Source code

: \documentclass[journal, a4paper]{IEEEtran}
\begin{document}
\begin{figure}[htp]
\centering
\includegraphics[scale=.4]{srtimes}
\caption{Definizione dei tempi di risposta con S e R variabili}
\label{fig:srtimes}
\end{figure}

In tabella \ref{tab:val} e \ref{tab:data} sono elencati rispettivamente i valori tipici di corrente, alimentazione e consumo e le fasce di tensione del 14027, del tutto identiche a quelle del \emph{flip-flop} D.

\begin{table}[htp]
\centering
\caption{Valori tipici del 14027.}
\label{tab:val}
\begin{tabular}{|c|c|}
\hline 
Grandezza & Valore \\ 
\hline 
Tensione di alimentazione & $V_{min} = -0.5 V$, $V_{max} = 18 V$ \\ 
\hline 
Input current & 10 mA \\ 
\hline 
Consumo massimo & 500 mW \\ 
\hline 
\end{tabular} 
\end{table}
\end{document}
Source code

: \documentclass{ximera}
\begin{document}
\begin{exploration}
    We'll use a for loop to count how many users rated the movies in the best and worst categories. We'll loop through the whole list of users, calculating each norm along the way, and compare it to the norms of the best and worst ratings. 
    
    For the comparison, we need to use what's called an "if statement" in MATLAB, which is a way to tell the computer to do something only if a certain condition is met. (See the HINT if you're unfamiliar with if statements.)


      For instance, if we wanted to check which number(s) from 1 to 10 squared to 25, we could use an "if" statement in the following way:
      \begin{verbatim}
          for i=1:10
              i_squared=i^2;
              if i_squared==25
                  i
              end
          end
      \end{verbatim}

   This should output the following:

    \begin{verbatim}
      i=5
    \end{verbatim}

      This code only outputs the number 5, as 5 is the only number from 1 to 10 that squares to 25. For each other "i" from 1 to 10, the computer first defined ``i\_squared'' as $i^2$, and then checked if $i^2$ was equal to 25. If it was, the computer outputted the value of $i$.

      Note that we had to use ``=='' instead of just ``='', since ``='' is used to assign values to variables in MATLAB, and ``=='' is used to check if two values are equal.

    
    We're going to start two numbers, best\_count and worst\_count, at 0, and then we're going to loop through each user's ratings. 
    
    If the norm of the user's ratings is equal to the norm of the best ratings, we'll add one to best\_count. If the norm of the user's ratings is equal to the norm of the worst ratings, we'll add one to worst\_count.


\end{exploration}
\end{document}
^^^^^^^^^^^^^^^^
→ **Task instructions**: When a line in the material above includes the word "computer", copy that line.

→ **Task result**:
    For the comparison, we need to use what's called an "if statement" in MATLAB, which is a way to tell the computer to do something only if a certain condition is met. (See the HINT if you're unfamiliar with if statements.)
      This code only outputs the number 5, as 5 is the only number from 1 to 10 that squares to 25. For each other "i" from 1 to 10, the computer first defined ``i\_squared'' as $i^2$, and then checked if $i^2$ was equal to 25. If it was, the computer outputted the value of $i$.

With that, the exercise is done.